Toxic chemicals used in making drugs can find their way into soil, air and water; however, little research has been done into this problem, according to Dr Pal and his colleagues, Professor Ravi Naidu and Professor Megharaj Mallavarapu.
"Over five kilos of toxic waste are generated for every kilo of methamphetamine produced," said Professor Naidu. Local residents can unknowingly be exposed to and endangered by this toxic waste through inhalation, skin absorption or by drinking contaminated water.
"Primary contaminants of concern related to meth labs include known carcinogens like benzenes, and other toxins such as methylene chloride, trichloroethane and toluene."
"Individuals exposed to meth lab contamination may experience dizziness, headaches and reactions, chemical burns, lung damage, and nerve damage," he added.
The most at risk populations are drug 'cooks', residents or neighbours of labs, law enforcement officers, fire fighters, environmental clean-up crews and future residents of the contaminated site, according to the researchers.
Dr Pal and the CERAR team tested the potential for the drugs to leach into the ecosystem. They found that the drugs, their parent chemicals and chemical by-products can persist in the environment for many years.

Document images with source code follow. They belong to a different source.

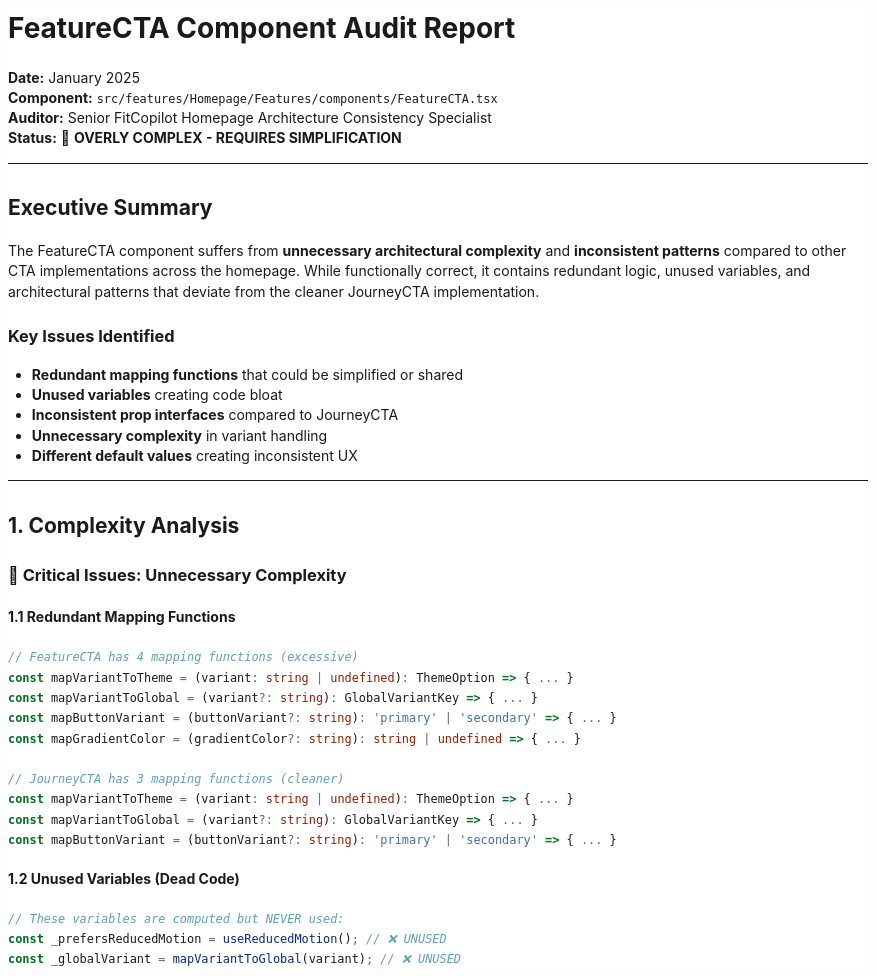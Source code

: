 # FeatureCTA Component Audit Report

**Date:** January 2025  
**Component:** `src/features/Homepage/Features/components/FeatureCTA.tsx`  
**Auditor:** Senior FitCopilot Homepage Architecture Consistency Specialist  
**Status:** 🔴 **OVERLY COMPLEX - REQUIRES SIMPLIFICATION**

---

## Executive Summary

The FeatureCTA component suffers from **unnecessary architectural complexity** and **inconsistent patterns** compared to other CTA implementations across the homepage. While functionally correct, it contains redundant logic, unused variables, and architectural patterns that deviate from the cleaner JourneyCTA implementation.

### Key Issues Identified
- **Redundant mapping functions** that could be simplified or shared
- **Unused variables** creating code bloat
- **Inconsistent prop interfaces** compared to JourneyCTA
- **Unnecessary complexity** in variant handling
- **Different default values** creating inconsistent UX

---

## 1. Complexity Analysis

### 🔴 **Critical Issues: Unnecessary Complexity**

#### **1.1 Redundant Mapping Functions**
```typescript
// FeatureCTA has 4 mapping functions (excessive)
const mapVariantToTheme = (variant: string | undefined): ThemeOption => { ... }
const mapVariantToGlobal = (variant?: string): GlobalVariantKey => { ... }
const mapButtonVariant = (buttonVariant?: string): 'primary' | 'secondary' => { ... }
const mapGradientColor = (gradientColor?: string): string | undefined => { ... }

// JourneyCTA has 3 mapping functions (cleaner)
const mapVariantToTheme = (variant: string | undefined): ThemeOption => { ... }
const mapVariantToGlobal = (variant?: string): GlobalVariantKey => { ... }
const mapButtonVariant = (buttonVariant?: string): 'primary' | 'secondary' => { ... }
```

#### **1.2 Unused Variables (Dead Code)**
```typescript
// These variables are computed but NEVER used:
const _prefersReducedMotion = useReducedMotion(); // ❌ UNUSED
const _globalVariant = mapVariantToGlobal(variant); // ❌ UNUSED
```
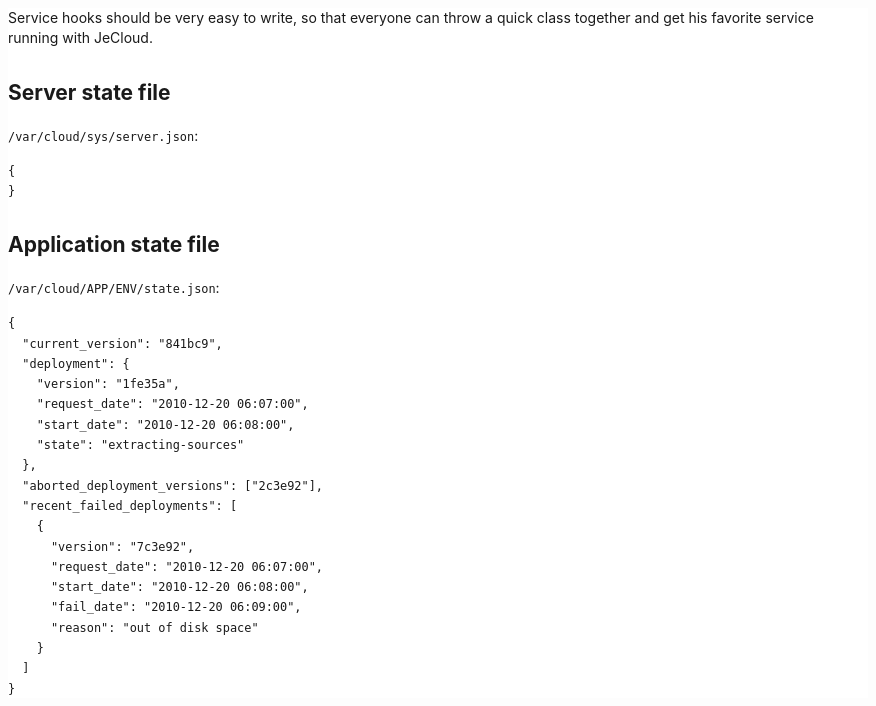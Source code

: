 Service hooks should be very easy to write, so that everyone can throw a quick class together and get his favorite service running with JeCloud.


Server state file
-----------------

`/var/cloud/sys/server.json`:

    {
    }


Application state file
----------------------

`/var/cloud/APP/ENV/state.json`:

    {
      "current_version": "841bc9",
      "deployment": {
        "version": "1fe35a",
        "request_date": "2010-12-20 06:07:00",
        "start_date": "2010-12-20 06:08:00",
        "state": "extracting-sources"
      },
      "aborted_deployment_versions": ["2c3e92"],
      "recent_failed_deployments": [
        {
          "version": "7c3e92",
          "request_date": "2010-12-20 06:07:00",
          "start_date": "2010-12-20 06:08:00",
          "fail_date": "2010-12-20 06:09:00",
          "reason": "out of disk space"
        }
      ]
    }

"Further research on the bioaccumulation potential is required", said Dr Pal. "Many substances used to cook meth are quite pervasive and, if there is no proper clean-up, can continue to cause health problems for future residents, many of whom may be unaware of the contamination."
"To make the matter even more complicated, property owners or those who may buy it afterwards may be liable for the clean-up costs and risks, even though they are both innocent and ignorant of any illegal drug activity," he added.
"Environmental clean-up costs for clandestine meth labs range from $5000 to $150 000. The presence of one of these labs can sharply reduce property values or even lead to its condemnation," he says.
Further research and government collaboration is need on how to control the problem, according to the CERAR researchers.
"Preventing clandestine drug manufacturers from dumping their wastes is a challenging and difficult task given the extreme secrecy under which these labs operate. Effective legislation and tougher penalties for the 'cooks' may help to reduce the number of illicit labs in operation," said Dr Pal.
Young people who support the illegal drug trade by purchasing drugs need to be aware they are damaging the environment as well as they health, he adds.
In the future, the research may help police to uncover drug 'cookers' by producing a chemical 'fingerprint' that will help to convict them, according to the CERAR team.